Spero, infine, che queste mie riflessioni inneschino un dibattito, non solo interno all’accademia, che serva ad avviare un’operazione di demistificazione sulla campagna in atto di smantellamento della Università pubblica italiana da parte di questo come di quasi tutti i precedenti governi e con la “disattenzione” (interessata?) di associazioni tipo AQUIS e opinion maker di vario tipo.

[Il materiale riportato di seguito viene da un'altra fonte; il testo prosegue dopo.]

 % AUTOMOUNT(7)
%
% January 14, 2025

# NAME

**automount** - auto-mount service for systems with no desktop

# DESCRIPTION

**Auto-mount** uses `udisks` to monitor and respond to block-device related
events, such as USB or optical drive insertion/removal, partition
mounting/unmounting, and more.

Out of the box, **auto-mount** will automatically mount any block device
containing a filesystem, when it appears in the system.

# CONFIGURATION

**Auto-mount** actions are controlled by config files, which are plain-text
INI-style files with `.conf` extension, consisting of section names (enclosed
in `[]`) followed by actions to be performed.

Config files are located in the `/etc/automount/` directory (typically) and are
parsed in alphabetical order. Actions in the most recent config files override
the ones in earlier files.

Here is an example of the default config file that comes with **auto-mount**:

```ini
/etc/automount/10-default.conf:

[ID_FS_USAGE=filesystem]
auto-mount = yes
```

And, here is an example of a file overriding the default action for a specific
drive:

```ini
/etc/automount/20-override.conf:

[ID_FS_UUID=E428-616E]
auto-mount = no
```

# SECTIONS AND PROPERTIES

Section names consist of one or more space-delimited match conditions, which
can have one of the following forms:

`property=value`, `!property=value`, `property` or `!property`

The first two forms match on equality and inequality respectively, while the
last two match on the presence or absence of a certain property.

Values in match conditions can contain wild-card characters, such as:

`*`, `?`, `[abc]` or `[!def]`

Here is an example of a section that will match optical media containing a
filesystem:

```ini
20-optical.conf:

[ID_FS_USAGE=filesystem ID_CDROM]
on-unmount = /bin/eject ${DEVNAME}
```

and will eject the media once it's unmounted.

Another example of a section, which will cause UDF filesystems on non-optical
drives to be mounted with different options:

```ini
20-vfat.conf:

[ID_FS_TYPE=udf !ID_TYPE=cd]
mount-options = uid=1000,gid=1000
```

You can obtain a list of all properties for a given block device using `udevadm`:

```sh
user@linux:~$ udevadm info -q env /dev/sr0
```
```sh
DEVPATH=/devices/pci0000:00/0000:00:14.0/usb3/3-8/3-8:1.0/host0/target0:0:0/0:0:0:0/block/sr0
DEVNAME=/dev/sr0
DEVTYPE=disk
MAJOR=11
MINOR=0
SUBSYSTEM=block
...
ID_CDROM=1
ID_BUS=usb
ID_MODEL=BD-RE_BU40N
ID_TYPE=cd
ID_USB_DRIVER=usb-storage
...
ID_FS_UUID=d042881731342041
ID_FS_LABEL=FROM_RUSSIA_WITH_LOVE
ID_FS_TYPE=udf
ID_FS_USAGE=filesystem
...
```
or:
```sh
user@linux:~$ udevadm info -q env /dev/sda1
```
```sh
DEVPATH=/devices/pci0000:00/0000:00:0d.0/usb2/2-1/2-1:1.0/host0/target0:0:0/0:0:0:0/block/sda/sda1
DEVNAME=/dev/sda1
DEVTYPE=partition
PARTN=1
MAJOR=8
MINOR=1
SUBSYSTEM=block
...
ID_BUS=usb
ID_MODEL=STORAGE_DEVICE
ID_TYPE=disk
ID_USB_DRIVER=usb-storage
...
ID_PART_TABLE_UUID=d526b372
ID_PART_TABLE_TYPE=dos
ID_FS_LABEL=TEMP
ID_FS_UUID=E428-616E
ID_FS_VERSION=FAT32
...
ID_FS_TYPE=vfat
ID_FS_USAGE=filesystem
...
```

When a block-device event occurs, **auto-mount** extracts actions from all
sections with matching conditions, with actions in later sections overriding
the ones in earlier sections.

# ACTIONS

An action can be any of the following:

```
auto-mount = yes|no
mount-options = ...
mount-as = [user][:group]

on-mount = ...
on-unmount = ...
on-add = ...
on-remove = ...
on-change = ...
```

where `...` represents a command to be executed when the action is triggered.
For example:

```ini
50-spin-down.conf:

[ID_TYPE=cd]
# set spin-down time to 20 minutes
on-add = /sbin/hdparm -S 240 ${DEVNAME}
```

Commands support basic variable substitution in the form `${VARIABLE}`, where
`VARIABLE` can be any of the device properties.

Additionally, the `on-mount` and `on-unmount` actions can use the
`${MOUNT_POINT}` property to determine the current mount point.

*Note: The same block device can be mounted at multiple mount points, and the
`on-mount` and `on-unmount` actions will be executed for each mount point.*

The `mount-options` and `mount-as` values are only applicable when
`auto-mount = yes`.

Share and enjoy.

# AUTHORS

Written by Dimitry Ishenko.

2 comments for “Università italiana: non è la peggiore, anzi …

  1. roberto moscati
    8 dicembre 2009 at 20:19

    UNIVERSITA’ ABBANDONATA
    da Roberto Moscati dell’Università Milano-Bicocca

    Sono molto grato a Francesco Di Quarto per la messa a punto che il suo scritto consente. Ancora una volta si conferma come la demagogia e il partito preso si contrastino con i dati e la loro corretta interpretazione. Concordo anche con l’analisi. E mi sembra utile provare a rispondere ad alcuni dei diversi interrogativi. Lo stato in cui versa l’università italiana, a mio modo di vedere, deriva dalla storica mancanza di un reale interesse per il settore da parte della classe dirigente del paese. Non c’é infatti una serie strategia politica rivolta all’istruzione superiore e alla ricerca che sia stata sostenuta negli scorsi decenni dai diversi governi. Se qualcuno l’ha tentata (condivisibile o meno che fosse) come i ministri Ruberti o Berlinguer, gli stessi governi che rappresentavano non li hanno realmente sostenuti. Dal canto suo il mondo acccademico ha perso l’occasione storica di realizzare un sistema virtuoso di autonomie che la legge 168/89 offriva. In parte perché non aveva capito le opportunità implicite, in parte perché non le voleva/sapeva gestire.
    Per di più il settore non interessa non solo alla classe dirigente ma anche all’opinione pubblica (se é rappresentata dai mass media). Dunque scandalizziamoci per la penuria di risorse ma non speriamo che il vento cambi. Avremo sempre qualche Fermi a Chicago, Modigliani all’MIT,Dulbecco alla UCSD,ecc.,ecc., mentre ci meraviglieremo risentiti se qualcuno consiglierà al proprio figlio di realizzare le proprie aspirazioni professionali all’estero. And that’s the way it is.

  2. Paolo Ventura
    4 gennaio 2010 at 22:53

    ERRORI E SENSI DI COLPA
    di Paolo Ventura dell’Università di Parma

    Grazie Di Quarto per la paziente ricerca che ci toglie supplementari erronei sensi di colpa!
    Il comportamento degli accademici Brunetta e Tremonti e del ministro Gelmini, va evidentemente letto come uno spettacolo, peraltro non brillantemente interpretato, che mira a suscitare ripetuti movimenti d’opinione, non tanto per tagliare le spese pubbliche (abbiamo visto anzi che le uscite crescono allegramente e il deficit si aggrava) bensì per alimentare alcune note potentissime lobby (rete ferroviaria alta velocità, ponte di Messina, centrali nucleari, operazioni militari all’estero, televisioni private, educazione privata…) secondo modalità brutalmente indifferenti ai bisogni collettivi.
    Il problema, chiaramente non di natura non scientifica e non tecnica, troverebbe idonea spiegazione nelle pantomime del teatro umoristico dei De Filippo.